The controversy marks a sharp turn from February 2025, when a newly confirmed Bondi pledged total transparency regarding the notorious sex offender’s files. At the time, Bondi publicly stated that “you’re going to see some Epstein information released,” claiming that a highly anticipated list of Epstein’s clients was “sitting on my desk right now.” She later added that she had discovered a “truckload” of files and promised that “everything is going to come out to the public.”
By the summer of 2025, however, the DOJ shifted its stance. In May 2025, The Wall Street Journal reported that Bondi privately informed Trump that his name was present in the files.
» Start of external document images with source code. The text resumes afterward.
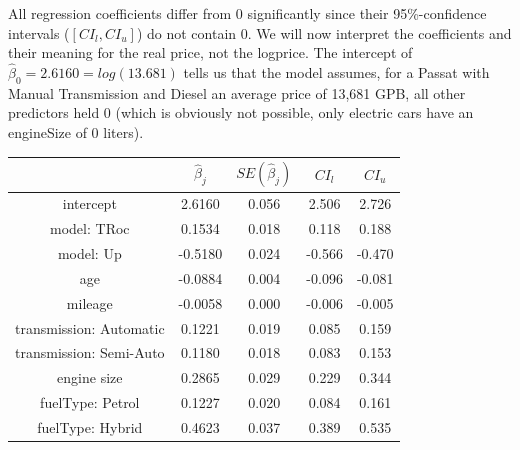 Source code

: \documentclass[12 pt]{scrartcl}
\begin{document}
All regression coefficients differ from 0 significantly since their 95\%-confidence intervals ($[CI_l, CI_u]$) do not contain 0.
We will now interpret the coefficients and their meaning for the real price, not the logprice.
The intercept of $\hat{\beta}_0 = 2.6160 = log(13.681)$ tells us that the model assumes, for a Passat with Manual Transmission and Diesel an average price of 13,681 GPB, all other predictors held 0 (which is obviously not possible, only electric cars have an engineSize of 0 liters).

\begin{table}[ht]
  \centering
  \label{tab:finalregression}
  \begin{tabular}{c|cccc}
                            & $\hat{\beta}_j$ & $SE(\hat{\beta}_j)$ & $CI_l$ & $CI_u$ \\
    \hline
    intercept               & 2.6160          & 0.056               & 2.506  & 2.726  \\
    model: TRoc             & 0.1534          & 0.018               & 0.118  & 0.188  \\
    model: Up               & -0.5180         & 0.024               & -0.566 & -0.470 \\
    age                     & -0.0884         & 0.004               & -0.096 & -0.081 \\
    mileage                 & -0.0058         & 0.000               & -0.006 & -0.005 \\
    transmission: Automatic & 0.1221          & 0.019               & 0.085  & 0.159  \\
    transmission: Semi-Auto & 0.1180          & 0.018               & 0.083  & 0.153  \\
    engine size             & 0.2865          & 0.029               & 0.229  & 0.344  \\
    fuelType: Petrol        & 0.1227          & 0.020               & 0.084  & 0.161  \\
    fuelType: Hybrid        & 0.4623          & 0.037               & 0.389  & 0.535  \\
  \end{tabular}
\end{table}
\end{document}
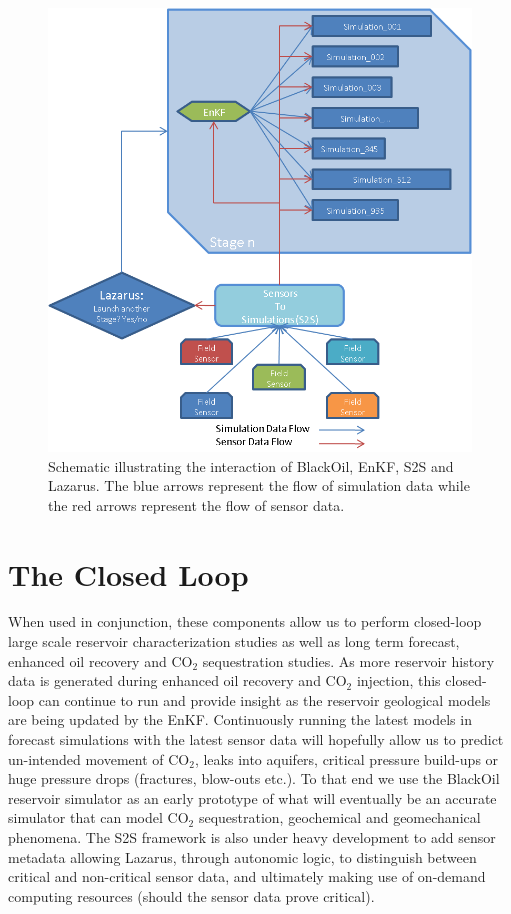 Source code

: \documentclass[10pt,conference,final]{IEEEtran}
\begin{document}
\begin{figure}
\begin{center}
\includegraphics*[scale=0.7,angle=0]{figures/Picture2.png}
\end{center}
\caption{Schematic illustrating the interaction of BlackOil, EnKF, S2S and Lazarus. The 
blue arrows represent the flow of 
simulation data while the red arrows represent the flow of sensor data.}
\label{fig:Data Flow}
\end{figure}

\section*{The Closed Loop}

When used in conjunction, these components allow us to perform closed-loop large scale 
reservoir characterization studies as well as long term forecast, enhanced oil recovery 
and CO$_2$ sequestration studies. As more reservoir history data is generated during 
enhanced oil recovery and CO$_2$ injection, this closed-loop can continue to run and 
provide insight as the reservoir geological models are being updated by the EnKF. 
Continuously running the latest models in forecast simulations with the 
latest sensor data will hopefully allow us to predict un-intended movement of CO$_2$, 
leaks into aquifers, critical pressure build-ups or huge pressure drops (fractures, 
blow-outs etc.). To that end we use the BlackOil reservoir simulator as an early prototype 
of what will eventually be an accurate simulator that can model CO$_2$ sequestration, 
geochemical and geomechanical phenomena. The S2S framework is also under heavy development 
to add sensor metadata allowing Lazarus, through autonomic logic, to distinguish between 
critical and non-critical sensor data, and ultimately making use of on-demand computing 
resources (should the sensor data prove critical).
\end{document}
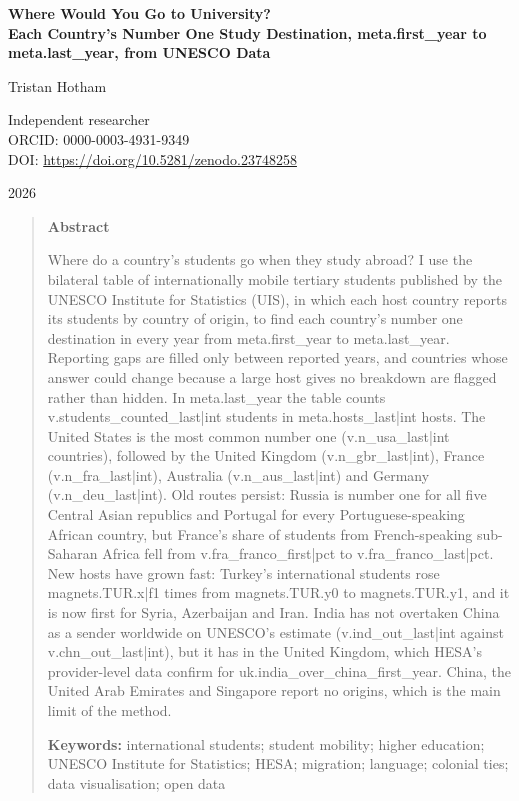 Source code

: \documentclass[11pt,a4paper]{article}
\begin{document}
\begin{center}
{\Large\bfseries Where Would You Go to University?\\[2pt] Each Country's Number One Study Destination, {{meta.first_year}} to {{meta.last_year}}, from UNESCO Data\par}
\vspace{1.2em}
{\large Tristan Hotham\par}
\vspace{0.3em}
{\small Independent researcher\\
ORCID: 0000-0003-4931-9349\\
DOI: \href{https://doi.org/10.5281/zenodo.23748258}{https://doi.org/10.5281/zenodo.23748258}\par}
\vspace{0.8em}
2026
\end{center}

\begin{quote}
\small
\begin{center}\textbf{Abstract}\end{center}
Where do a country's students go when they study abroad? I use the bilateral table of internationally mobile tertiary students published by the UNESCO Institute for Statistics (UIS), in which each host country reports its students by country of origin, to find each country's number one destination in every year from {{meta.first_year}} to {{meta.last_year}}. Reporting gaps are filled only between reported years, and countries whose answer could change because a large host gives no breakdown are flagged rather than hidden. In {{meta.last_year}} the table counts {{v.students_counted_last|int}} students in {{meta.hosts_last|int}} hosts. The United States is the most common number one ({{v.n_usa_last|int}} countries), followed by the United Kingdom ({{v.n_gbr_last|int}}), France ({{v.n_fra_last|int}}), Australia ({{v.n_aus_last|int}}) and Germany ({{v.n_deu_last|int}}). Old routes persist: Russia is number one for all five Central Asian republics and Portugal for every Portuguese-speaking African country, but France's share of students from French-speaking sub-Saharan Africa fell from {{v.fra_franco_first|pct}} to {{v.fra_franco_last|pct}}. New hosts have grown fast: Turkey's international students rose {{magnets.TUR.x|f1}} times from {{magnets.TUR.y0}} to {{magnets.TUR.y1}}, and it is now first for Syria, Azerbaijan and Iran. India has not overtaken China as a sender worldwide on UNESCO's estimate ({{v.ind_out_last|int}} against {{v.chn_out_last|int}}), but it has in the United Kingdom, which HESA's provider-level data confirm for {{uk.india_over_china_first_year}}. China, the United Arab Emirates and Singapore report no origins, which is the main limit of the method.

\textbf{Keywords:} international students; student mobility; higher education; UNESCO Institute for Statistics; HESA; migration; language; colonial ties; data visualisation; open data
\end{quote}
\end{document}
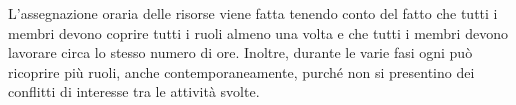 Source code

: L'assegnazione oraria delle risorse viene fatta tenendo conto del fatto che tutti i membri devono coprire tutti i ruoli almeno una volta e che tutti i membri devono lavorare circa lo stesso numero di ore. Inoltre, durante le varie fasi ogni  può ricoprire più ruoli, anche contemporaneamente, purché non si presentino dei conflitti di interesse tra le attività svolte. 









\pagebreak
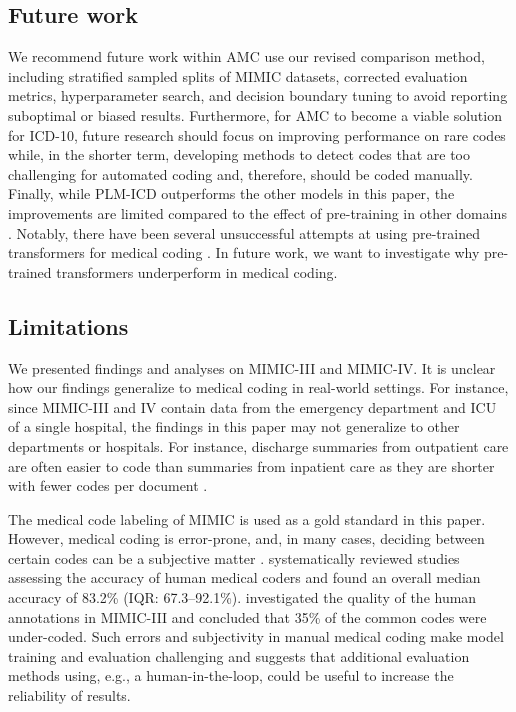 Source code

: {\subsection{Future work}
We recommend future work within AMC use our revised comparison method, including stratified sampled splits of MIMIC datasets, corrected evaluation metrics, hyperparameter search, and decision boundary tuning to avoid reporting suboptimal or biased results. 
Furthermore, for AMC to become a viable solution for ICD-10, future research should focus on improving performance on rare codes while, in the shorter term, developing methods to detect codes that are too challenging for automated coding and, therefore, should be coded manually. Finally, while PLM-ICD outperforms the other models in this paper, the improvements are limited compared to the effect of pre-training in other domains \cite{mohamed_selfsupervised_2022, linPretrainedTransformersText2021,baevski_wav2vec_2020,devlin_bert_2018,dosovitskiy_image_2021}.
Notably, there have been several unsuccessful attempts at using pre-trained transformers for medical coding \cite{jiDoesMagicBERT2021,gaoLimitationsTransformersClinical2021,michalopoulosICDBigBirdContextualEmbedding2022,pascualBERTbasedAutomaticICD2021,zhangBERTXMLLargeScale2020}. In future work, we want to investigate why pre-trained transformers underperform in medical coding.


\subsection{Limitations}
We presented findings and analyses on MIMIC-III and MIMIC-IV. It is unclear how our findings generalize to medical coding in real-world settings.
For instance, since MIMIC-III and IV contain data from the emergency department and ICU of a single hospital, the findings in this paper may not generalize to other departments or hospitals. 
For instance, discharge summaries from outpatient care are often easier to code than summaries from inpatient care as they are shorter with fewer codes per document \cite{zhangBERTXMLLargeScale2020, liuEffectiveConvolutionalAttention2021, tsengAdministrativeCostsAssociated2018}.

The medical code labeling of MIMIC is used as a gold standard in this paper. However, medical coding is error-prone, and, in many cases, deciding between certain codes can be a subjective matter \cite{nouraeiAuditNatureImpact2013, lloydPhysicianCodingErrors1985}. \citet{burnsSystematicReviewDischarge2012} systematically reviewed studies assessing the accuracy of human medical coders and found an overall median accuracy of 83.2\% (IQR: 67.3–92.1\%). \citet{searleExperimentalEvaluationDevelopment2020} investigated the quality of the human annotations in MIMIC-III and concluded that 35\% of the common codes were under-coded. Such errors and subjectivity in manual medical coding make model training and evaluation challenging and suggests that additional evaluation methods using, e.g., a human-in-the-loop, could be useful to increase the reliability of results. 

}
On July 15, the DOJ abruptly announced it would cease releasing Epstein documents, stating that the client list Bondi previously referenced did not actually exist.
Shortly after, Senator Dick Durbin, the ranking member of the Senate Judiciary Committee, published a letter disclosing information that FBI agents were ordered to flag Trump’s name. During congressional testimonies in October 2025 and February 2026, Bondi repeatedly refused to answer questions about who issued those directives or how the internal investigation was conducted.
In response to the gridlock, Congress passed the Epstein Files Transparency Act in November 2025, which legally required the DOJ to release the full investigative files by December 19, 2025. Though the agency missed the initial deadline, it eventually produced more than three million pages of documents in January 2026.
Outside oversight groups have intensified legal pressure alongside the congressional probe. Yesterday, the watchdog group American Oversight filed a new lawsuit against the DOJ and the FBI, aiming to compel the release of internal review protocols, communications regarding withheld materials, and encrypted messages from senior officials. This follows an April 2026 production where the FBI turned over just 90 pages of heavily redacted emails and a single set of processing instructions from March 2025. A federal court has since ordered the DOJ and FBI to begin rolling monthly productions of at least 350 pages of non-exempt records, starting May 30.
Today’s oversight hearing represents what lawmakers view as a final opportunity to question Bondi directly about whether government staff were instructed to shield public officials from scrutiny, which is explicitly prohibited under the Epstein Files Transparency Act. Previous committee subpoenas have already brought several high-profile details to light, including a birthday book drawing Trump reportedly made for Epstein, and an email from Epstein claiming that Trump “knew about the girls.”